-- ACTION ITEM --
In the listing below, find every line containing "based" and copy it out.

-- RECORDS SUPPLIED --
--- --- ---

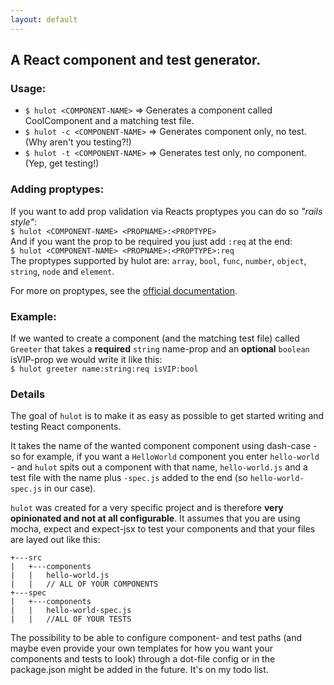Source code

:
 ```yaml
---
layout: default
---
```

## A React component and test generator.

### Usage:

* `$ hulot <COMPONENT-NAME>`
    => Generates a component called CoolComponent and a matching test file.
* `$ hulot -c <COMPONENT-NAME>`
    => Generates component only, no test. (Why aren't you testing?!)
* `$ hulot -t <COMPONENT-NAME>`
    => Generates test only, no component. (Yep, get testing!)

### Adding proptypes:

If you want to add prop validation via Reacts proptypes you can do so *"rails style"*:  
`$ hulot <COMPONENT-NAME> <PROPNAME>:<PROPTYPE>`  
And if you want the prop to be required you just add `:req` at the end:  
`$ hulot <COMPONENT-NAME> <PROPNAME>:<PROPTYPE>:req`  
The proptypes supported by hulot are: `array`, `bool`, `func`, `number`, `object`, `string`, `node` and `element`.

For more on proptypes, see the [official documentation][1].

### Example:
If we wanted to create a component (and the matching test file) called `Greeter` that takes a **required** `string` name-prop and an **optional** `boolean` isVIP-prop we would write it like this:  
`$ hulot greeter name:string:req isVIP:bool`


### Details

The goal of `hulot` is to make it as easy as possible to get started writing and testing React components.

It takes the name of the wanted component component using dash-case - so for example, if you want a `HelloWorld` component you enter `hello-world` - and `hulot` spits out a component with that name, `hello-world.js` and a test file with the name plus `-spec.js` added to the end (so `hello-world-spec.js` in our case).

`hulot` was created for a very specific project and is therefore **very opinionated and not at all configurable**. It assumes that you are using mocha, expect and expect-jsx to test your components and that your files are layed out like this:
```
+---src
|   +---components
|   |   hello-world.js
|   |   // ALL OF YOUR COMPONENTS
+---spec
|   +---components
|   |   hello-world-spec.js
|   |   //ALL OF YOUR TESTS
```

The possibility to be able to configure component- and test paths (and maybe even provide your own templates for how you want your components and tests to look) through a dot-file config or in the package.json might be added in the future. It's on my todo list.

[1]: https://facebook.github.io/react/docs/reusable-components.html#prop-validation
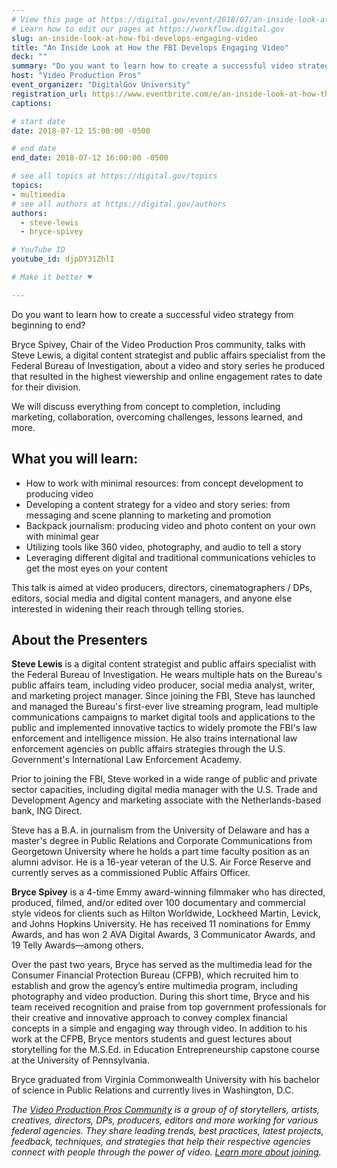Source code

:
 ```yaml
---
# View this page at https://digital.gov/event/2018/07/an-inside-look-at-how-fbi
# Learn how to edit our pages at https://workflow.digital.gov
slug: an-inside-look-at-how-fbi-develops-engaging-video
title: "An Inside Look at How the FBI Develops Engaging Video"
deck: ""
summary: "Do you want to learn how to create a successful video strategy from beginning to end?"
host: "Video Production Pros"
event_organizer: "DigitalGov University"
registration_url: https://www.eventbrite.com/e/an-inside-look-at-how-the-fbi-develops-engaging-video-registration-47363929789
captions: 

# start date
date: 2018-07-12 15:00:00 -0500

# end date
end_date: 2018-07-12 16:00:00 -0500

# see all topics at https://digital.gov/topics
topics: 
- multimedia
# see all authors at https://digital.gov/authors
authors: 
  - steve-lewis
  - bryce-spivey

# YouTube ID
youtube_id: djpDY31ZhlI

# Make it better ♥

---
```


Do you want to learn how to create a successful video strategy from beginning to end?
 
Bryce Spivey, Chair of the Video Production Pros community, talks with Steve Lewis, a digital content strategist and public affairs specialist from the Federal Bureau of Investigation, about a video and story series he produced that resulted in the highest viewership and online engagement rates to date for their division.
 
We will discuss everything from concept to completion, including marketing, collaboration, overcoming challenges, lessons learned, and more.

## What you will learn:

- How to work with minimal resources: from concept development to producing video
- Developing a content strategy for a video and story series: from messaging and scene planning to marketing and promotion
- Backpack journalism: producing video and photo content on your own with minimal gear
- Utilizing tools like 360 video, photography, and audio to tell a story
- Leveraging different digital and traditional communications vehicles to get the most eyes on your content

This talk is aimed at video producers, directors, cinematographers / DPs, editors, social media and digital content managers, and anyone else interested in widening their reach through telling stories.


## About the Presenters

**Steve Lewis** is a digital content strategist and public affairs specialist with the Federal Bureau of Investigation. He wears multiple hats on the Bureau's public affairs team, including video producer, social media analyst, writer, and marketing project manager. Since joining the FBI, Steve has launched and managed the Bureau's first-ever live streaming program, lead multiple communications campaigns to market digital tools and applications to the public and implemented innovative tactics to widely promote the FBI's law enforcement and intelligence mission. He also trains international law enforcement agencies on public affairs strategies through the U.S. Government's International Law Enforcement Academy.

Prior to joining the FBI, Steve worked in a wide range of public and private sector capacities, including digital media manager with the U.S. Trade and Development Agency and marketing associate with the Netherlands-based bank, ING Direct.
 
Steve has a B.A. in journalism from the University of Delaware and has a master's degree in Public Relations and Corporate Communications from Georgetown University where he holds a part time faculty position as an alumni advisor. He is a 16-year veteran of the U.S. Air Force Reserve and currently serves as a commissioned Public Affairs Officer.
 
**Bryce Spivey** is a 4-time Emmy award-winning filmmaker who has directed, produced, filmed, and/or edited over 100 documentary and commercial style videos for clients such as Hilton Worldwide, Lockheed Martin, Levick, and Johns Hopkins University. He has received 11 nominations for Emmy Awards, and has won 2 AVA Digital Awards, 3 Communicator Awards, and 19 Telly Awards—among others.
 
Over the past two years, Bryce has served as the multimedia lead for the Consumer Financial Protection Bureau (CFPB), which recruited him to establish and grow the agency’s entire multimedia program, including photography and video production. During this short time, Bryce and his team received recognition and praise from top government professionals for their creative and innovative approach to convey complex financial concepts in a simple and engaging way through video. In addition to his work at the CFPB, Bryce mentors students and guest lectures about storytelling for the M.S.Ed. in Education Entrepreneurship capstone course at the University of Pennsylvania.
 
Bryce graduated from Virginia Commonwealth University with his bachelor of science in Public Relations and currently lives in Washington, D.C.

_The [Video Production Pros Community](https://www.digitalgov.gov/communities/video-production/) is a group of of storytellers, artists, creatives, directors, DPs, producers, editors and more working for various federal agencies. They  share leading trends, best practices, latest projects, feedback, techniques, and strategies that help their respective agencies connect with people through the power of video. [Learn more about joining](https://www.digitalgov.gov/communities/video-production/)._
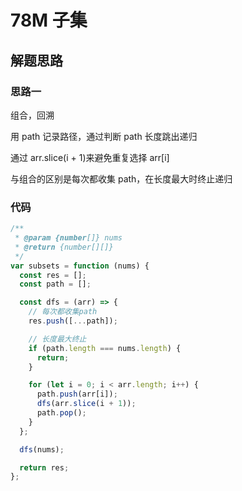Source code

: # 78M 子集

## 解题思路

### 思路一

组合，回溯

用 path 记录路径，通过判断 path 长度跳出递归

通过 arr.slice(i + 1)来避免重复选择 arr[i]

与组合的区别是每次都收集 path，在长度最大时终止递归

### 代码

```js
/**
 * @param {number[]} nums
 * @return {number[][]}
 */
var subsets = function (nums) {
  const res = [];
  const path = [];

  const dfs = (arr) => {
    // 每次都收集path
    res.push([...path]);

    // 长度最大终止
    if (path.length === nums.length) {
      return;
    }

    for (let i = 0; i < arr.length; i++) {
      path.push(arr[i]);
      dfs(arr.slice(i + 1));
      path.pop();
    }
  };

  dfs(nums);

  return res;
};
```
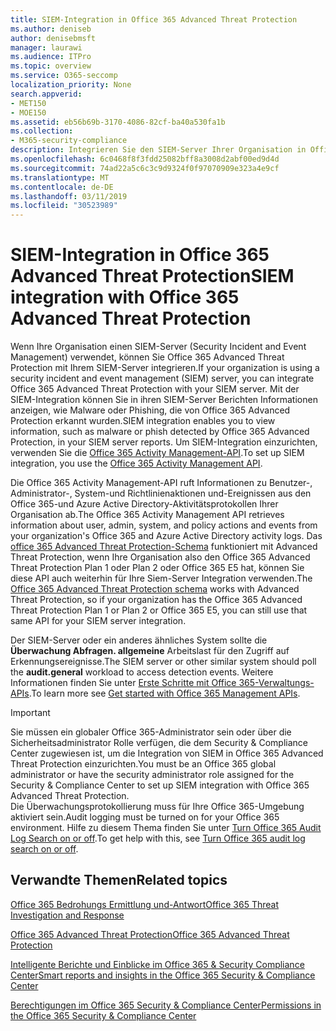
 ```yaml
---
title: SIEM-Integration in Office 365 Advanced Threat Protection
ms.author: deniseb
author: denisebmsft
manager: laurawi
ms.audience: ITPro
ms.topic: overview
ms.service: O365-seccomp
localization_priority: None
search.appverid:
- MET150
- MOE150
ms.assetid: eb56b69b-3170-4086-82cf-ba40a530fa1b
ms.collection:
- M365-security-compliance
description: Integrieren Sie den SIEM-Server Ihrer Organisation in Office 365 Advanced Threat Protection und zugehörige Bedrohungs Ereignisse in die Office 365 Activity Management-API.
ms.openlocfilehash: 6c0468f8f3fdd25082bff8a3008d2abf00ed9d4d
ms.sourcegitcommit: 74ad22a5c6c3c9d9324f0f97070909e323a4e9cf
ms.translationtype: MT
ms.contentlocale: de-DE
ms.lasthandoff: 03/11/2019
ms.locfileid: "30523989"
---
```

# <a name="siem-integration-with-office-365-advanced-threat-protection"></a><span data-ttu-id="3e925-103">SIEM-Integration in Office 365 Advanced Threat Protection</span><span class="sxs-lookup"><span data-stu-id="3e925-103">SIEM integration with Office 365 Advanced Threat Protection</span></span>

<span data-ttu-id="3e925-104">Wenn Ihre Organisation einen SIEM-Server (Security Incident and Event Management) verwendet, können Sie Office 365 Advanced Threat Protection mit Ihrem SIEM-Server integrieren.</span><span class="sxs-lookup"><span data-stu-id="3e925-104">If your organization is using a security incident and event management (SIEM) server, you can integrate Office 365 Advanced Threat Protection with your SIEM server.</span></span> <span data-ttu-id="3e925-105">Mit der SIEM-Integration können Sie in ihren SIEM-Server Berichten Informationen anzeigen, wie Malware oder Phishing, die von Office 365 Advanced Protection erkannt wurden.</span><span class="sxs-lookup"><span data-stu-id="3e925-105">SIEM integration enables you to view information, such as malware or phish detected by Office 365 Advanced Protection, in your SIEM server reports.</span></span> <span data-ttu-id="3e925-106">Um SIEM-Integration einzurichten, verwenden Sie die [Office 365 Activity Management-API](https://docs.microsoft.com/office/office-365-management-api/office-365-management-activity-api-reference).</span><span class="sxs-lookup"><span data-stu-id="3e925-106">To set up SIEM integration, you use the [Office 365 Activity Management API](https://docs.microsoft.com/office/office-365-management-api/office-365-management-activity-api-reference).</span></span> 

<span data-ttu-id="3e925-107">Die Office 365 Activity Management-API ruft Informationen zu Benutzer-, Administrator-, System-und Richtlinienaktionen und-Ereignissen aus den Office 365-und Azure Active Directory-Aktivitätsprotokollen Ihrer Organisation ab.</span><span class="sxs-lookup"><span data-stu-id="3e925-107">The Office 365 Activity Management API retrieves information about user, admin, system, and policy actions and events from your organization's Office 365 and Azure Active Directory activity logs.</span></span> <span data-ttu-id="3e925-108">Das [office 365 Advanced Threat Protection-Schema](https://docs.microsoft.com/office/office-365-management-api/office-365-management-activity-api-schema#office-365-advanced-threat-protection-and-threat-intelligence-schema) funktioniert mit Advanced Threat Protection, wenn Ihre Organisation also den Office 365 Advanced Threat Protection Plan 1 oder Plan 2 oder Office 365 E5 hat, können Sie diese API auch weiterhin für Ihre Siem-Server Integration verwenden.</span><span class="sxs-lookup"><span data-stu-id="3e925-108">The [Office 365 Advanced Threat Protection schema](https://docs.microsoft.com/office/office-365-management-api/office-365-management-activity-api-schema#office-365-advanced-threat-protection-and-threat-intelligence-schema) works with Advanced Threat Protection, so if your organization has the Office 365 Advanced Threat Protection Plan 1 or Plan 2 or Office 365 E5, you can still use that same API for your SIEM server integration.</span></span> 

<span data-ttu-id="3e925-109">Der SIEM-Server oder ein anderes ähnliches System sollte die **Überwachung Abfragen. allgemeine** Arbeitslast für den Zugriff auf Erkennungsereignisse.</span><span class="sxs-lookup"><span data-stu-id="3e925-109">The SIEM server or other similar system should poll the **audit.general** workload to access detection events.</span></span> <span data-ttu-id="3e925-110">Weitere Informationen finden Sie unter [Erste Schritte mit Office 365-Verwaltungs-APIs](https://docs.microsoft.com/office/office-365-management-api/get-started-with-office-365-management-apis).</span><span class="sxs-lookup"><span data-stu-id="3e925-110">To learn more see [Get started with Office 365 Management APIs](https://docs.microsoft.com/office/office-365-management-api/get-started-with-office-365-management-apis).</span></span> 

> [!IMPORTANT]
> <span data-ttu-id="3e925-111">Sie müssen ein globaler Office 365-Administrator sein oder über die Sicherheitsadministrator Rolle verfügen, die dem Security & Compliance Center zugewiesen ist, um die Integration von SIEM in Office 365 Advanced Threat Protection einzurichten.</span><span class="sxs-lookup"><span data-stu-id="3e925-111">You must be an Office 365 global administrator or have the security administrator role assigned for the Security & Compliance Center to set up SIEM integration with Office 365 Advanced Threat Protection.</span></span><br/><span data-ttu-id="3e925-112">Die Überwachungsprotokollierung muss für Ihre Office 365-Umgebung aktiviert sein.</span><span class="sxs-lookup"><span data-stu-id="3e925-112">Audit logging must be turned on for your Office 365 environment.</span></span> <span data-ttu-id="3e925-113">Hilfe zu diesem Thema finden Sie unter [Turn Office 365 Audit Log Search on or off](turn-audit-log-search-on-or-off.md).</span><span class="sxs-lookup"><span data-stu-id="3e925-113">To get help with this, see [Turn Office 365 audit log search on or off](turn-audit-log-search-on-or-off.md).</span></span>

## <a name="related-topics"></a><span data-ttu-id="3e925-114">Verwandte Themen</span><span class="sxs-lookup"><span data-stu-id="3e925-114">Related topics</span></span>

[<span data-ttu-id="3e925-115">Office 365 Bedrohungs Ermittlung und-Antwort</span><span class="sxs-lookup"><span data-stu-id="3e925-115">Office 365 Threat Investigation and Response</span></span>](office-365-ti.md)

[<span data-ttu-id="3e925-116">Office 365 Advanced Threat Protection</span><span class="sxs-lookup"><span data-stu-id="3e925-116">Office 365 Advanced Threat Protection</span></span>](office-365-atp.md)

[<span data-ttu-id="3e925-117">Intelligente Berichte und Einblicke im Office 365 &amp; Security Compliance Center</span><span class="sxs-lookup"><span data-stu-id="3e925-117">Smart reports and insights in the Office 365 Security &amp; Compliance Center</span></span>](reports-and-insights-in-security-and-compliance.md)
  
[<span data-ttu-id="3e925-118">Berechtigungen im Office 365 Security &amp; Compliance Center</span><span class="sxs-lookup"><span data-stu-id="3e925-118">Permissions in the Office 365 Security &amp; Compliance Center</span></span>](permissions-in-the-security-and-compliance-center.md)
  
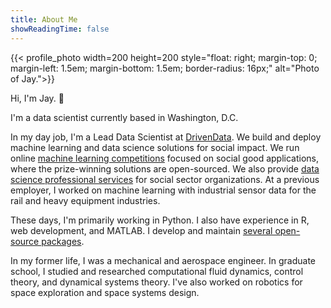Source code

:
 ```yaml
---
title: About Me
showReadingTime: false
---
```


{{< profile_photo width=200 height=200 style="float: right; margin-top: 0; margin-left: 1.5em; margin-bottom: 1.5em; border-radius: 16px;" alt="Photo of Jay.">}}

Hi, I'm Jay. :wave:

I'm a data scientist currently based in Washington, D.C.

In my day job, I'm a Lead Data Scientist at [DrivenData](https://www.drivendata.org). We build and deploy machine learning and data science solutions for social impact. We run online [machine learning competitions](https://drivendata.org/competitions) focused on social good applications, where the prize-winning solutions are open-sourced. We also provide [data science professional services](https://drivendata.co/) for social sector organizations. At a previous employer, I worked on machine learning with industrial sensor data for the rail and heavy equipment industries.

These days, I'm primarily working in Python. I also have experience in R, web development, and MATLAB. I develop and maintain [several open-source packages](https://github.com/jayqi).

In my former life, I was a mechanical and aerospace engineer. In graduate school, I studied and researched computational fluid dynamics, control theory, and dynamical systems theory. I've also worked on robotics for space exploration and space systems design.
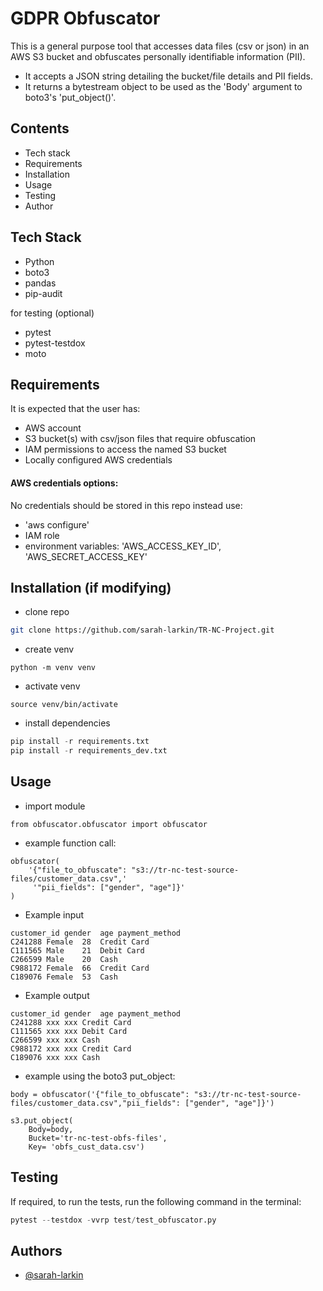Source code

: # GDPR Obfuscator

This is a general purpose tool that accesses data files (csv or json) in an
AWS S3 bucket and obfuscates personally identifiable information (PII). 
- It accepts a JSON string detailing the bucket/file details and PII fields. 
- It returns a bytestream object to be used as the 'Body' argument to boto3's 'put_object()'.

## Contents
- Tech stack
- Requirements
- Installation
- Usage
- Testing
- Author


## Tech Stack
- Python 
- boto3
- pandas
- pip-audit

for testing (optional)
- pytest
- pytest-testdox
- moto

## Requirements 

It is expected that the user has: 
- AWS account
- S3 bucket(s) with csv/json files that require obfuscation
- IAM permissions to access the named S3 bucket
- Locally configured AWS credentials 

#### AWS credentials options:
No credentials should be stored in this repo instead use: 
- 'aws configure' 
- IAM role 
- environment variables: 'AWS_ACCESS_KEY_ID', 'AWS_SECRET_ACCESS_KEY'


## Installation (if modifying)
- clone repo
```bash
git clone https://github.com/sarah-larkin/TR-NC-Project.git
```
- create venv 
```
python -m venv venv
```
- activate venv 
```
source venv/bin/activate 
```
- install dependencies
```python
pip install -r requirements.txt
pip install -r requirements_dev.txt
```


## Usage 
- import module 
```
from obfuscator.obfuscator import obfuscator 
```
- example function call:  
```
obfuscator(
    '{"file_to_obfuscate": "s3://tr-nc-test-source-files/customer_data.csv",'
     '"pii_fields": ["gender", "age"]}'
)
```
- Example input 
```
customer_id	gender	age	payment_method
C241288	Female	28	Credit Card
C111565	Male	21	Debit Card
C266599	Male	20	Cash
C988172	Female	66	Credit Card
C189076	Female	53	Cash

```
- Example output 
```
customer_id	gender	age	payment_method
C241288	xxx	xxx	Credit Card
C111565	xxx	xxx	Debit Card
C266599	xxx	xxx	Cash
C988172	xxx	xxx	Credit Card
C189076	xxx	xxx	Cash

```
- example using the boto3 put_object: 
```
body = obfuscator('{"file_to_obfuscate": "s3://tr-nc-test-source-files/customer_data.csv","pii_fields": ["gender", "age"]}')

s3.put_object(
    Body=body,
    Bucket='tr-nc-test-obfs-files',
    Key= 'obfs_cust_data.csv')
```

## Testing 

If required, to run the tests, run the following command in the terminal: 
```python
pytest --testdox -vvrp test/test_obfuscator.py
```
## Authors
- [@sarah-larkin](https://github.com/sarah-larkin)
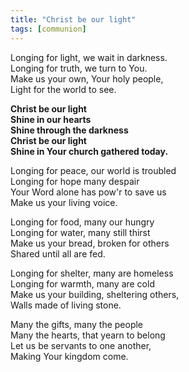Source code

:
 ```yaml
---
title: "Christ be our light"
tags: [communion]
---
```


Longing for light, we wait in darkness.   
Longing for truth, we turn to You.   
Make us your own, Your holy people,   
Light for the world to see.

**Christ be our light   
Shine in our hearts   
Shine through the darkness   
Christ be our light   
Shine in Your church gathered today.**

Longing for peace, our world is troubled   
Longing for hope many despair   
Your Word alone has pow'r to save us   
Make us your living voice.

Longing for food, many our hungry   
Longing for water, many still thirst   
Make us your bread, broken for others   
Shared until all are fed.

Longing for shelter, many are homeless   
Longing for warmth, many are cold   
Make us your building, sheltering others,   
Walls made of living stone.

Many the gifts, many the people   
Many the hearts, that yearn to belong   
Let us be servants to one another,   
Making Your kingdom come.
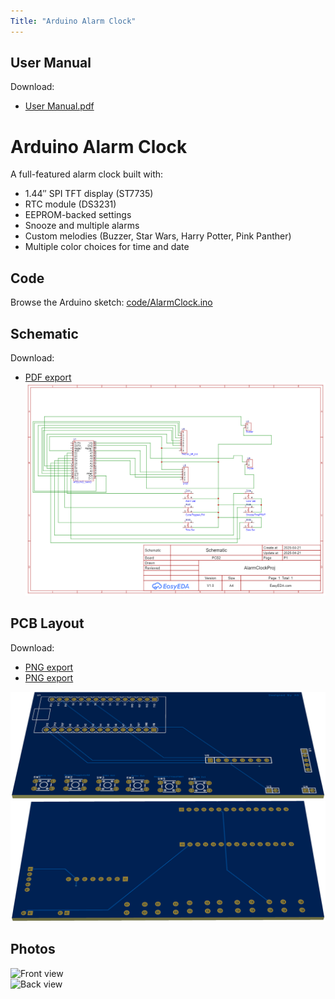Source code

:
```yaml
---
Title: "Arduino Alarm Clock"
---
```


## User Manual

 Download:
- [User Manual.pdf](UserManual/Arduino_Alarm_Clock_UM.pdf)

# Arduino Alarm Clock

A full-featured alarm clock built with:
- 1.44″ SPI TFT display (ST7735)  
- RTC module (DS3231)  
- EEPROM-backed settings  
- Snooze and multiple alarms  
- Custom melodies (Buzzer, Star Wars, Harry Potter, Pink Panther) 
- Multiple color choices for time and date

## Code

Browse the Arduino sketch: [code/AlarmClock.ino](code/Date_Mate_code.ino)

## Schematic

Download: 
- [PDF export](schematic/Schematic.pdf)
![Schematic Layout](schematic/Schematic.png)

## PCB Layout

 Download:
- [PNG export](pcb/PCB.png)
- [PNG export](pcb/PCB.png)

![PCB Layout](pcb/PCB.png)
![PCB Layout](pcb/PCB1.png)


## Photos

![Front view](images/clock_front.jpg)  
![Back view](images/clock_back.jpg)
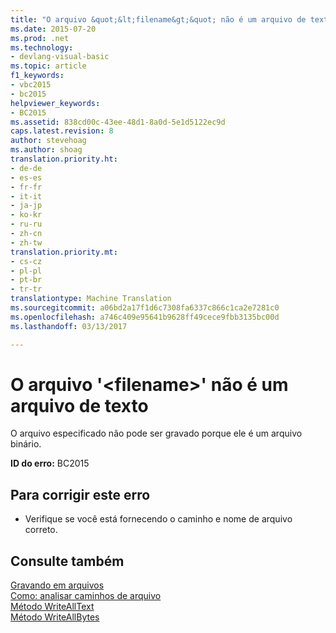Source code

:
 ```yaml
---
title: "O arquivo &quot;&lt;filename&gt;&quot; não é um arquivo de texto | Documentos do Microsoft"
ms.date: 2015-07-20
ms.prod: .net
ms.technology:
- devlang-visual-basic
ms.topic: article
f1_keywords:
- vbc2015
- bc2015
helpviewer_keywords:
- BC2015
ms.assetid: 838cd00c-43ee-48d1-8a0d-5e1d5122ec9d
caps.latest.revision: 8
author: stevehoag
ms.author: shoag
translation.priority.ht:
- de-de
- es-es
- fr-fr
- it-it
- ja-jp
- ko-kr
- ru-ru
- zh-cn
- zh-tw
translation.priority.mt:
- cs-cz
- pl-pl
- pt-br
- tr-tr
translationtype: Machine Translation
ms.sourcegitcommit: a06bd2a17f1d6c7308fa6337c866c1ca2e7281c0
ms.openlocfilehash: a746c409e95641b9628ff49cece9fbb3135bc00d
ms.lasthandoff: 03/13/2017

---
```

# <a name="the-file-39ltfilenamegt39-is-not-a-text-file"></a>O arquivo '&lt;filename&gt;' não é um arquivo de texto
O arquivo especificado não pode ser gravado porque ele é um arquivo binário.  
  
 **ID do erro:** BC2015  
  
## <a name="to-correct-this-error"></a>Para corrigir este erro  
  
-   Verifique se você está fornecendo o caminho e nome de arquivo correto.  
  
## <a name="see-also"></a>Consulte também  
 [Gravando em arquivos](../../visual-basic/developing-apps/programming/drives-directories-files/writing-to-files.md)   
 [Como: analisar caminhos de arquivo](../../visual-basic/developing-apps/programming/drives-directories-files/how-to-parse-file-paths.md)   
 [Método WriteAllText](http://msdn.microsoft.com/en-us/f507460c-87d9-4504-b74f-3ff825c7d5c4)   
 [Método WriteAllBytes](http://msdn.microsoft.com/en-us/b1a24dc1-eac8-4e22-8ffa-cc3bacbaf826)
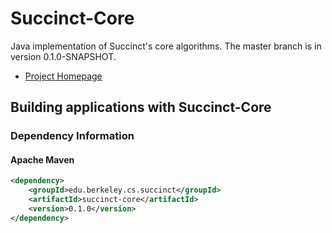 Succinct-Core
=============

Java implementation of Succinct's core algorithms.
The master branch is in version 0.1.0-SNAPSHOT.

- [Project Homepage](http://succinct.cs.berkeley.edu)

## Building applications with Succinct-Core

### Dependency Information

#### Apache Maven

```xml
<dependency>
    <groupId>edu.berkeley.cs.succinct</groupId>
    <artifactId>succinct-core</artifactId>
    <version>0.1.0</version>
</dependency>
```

--- --- ---

-- YOUR SOLUTION --
Prior to joining the FBI, Steve worked in a wide range of public and private sector capacities, including digital media manager with the U.S. Trade and Development Agency and marketing associate with the Netherlands-based bank, ING Direct.
I'm a data scientist currently based in Washington, D.C.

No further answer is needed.